• WORK REQUIRED
If a line of the records contains the word "main", list it.
┏━━
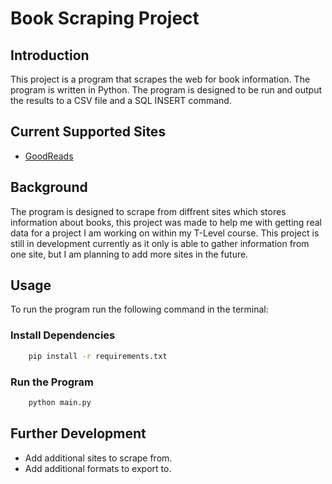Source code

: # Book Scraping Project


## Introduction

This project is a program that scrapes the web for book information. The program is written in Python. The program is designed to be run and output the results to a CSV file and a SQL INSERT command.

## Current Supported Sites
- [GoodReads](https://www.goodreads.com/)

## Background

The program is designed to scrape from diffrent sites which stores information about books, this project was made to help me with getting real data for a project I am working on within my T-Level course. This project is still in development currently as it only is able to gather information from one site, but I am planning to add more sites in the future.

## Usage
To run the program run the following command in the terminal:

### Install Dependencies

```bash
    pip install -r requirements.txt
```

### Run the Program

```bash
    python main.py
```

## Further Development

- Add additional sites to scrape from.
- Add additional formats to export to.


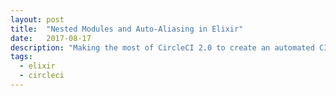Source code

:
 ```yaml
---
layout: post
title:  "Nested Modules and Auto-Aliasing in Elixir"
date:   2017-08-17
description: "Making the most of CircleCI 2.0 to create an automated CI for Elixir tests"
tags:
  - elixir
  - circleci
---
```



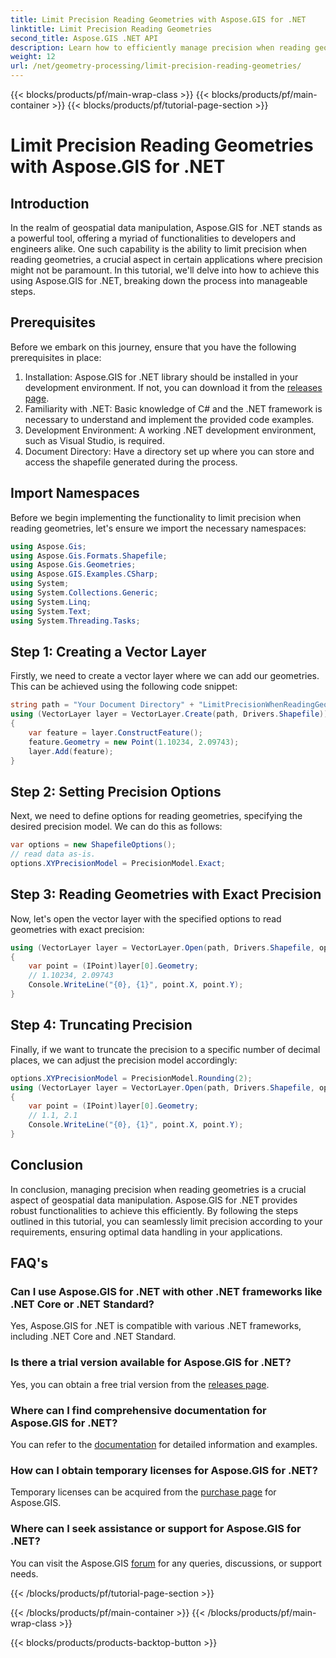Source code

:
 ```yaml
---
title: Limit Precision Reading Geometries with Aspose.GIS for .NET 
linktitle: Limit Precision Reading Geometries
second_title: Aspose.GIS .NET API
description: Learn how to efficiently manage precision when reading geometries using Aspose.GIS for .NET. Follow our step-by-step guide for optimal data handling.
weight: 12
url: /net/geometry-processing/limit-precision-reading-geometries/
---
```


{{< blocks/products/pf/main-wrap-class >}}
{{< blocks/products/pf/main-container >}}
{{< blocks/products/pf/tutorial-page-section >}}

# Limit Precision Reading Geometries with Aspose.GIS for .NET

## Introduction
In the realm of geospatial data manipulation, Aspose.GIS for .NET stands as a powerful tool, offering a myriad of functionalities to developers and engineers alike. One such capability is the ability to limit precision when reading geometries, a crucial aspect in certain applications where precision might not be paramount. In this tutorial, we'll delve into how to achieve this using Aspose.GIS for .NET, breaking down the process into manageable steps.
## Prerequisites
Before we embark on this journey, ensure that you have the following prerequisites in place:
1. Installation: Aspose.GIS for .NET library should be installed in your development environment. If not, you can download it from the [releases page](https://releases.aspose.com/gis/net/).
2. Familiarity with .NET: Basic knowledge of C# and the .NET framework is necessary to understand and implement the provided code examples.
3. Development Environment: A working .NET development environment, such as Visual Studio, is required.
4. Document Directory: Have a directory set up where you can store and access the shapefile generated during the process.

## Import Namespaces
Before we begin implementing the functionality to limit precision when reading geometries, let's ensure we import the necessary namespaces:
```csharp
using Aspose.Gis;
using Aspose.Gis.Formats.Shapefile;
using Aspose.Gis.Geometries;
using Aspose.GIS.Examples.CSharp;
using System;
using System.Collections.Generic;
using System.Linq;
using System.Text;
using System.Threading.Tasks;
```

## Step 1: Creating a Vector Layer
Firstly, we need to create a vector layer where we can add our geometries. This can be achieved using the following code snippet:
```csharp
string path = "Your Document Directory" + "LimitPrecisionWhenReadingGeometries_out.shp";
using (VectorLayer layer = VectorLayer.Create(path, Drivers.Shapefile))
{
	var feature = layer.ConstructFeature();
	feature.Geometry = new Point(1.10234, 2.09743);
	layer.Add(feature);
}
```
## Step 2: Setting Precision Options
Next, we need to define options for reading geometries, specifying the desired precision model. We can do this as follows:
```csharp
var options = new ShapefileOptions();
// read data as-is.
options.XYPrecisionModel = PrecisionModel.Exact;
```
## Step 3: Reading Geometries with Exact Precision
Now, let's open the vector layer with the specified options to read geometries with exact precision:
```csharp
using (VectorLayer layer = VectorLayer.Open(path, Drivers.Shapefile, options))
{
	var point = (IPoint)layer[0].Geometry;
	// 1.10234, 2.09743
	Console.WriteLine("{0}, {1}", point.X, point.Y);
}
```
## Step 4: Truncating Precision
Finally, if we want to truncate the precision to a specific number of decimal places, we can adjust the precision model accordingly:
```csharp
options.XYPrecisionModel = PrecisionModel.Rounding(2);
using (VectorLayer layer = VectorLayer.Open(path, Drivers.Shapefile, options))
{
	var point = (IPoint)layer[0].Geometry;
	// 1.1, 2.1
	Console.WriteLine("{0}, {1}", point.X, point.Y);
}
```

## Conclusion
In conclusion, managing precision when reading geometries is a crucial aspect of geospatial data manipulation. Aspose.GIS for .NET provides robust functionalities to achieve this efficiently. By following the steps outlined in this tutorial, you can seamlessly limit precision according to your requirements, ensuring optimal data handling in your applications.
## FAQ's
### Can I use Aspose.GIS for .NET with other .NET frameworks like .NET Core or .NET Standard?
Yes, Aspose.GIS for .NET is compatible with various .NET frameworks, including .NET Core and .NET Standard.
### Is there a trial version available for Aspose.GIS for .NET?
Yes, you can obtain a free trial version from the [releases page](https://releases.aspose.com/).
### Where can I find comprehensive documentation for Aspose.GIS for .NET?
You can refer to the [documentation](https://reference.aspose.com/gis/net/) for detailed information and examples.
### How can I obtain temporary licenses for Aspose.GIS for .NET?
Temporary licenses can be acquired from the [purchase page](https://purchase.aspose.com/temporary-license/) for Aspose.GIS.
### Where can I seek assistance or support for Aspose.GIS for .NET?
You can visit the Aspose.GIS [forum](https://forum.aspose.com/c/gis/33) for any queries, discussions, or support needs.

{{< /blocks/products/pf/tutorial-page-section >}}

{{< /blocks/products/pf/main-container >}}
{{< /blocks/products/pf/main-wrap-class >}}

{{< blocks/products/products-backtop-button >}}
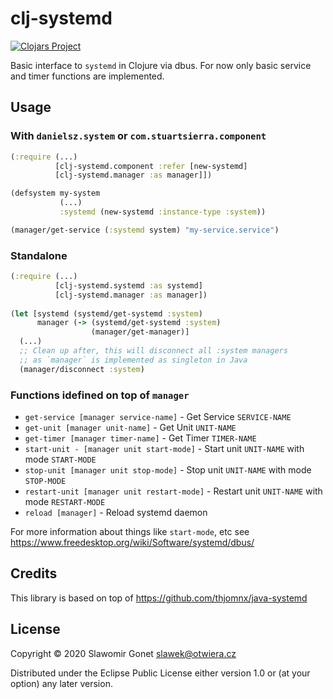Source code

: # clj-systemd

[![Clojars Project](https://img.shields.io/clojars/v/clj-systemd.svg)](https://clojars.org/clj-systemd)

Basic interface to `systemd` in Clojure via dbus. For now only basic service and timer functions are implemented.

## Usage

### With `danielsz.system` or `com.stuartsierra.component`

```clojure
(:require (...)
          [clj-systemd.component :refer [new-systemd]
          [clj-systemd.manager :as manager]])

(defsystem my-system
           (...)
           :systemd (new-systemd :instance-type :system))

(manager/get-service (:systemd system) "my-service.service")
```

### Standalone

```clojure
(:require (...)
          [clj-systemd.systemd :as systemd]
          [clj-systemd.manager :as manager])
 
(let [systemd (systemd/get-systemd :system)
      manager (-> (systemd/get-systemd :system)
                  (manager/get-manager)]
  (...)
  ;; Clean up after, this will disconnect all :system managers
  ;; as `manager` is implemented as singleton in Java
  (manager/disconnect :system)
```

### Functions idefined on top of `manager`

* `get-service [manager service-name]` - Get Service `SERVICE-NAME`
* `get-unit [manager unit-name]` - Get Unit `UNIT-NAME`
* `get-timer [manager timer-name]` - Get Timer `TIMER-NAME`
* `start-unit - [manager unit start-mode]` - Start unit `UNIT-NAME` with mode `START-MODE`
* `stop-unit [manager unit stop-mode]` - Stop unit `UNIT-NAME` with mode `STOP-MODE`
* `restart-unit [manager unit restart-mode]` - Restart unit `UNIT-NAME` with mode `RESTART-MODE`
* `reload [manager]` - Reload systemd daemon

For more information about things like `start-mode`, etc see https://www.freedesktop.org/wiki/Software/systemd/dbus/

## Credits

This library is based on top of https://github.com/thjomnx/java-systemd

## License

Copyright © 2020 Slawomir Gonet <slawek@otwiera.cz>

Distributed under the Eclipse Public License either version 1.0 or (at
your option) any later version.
┗━━
• RESULT OF THIS EXERCISE
    python main.py
{{< blocks/products/pf/main-wrap-class >}}
{{< blocks/products/pf/main-container >}}
{{< /blocks/products/pf/main-container >}}
{{< /blocks/products/pf/main-wrap-class >}}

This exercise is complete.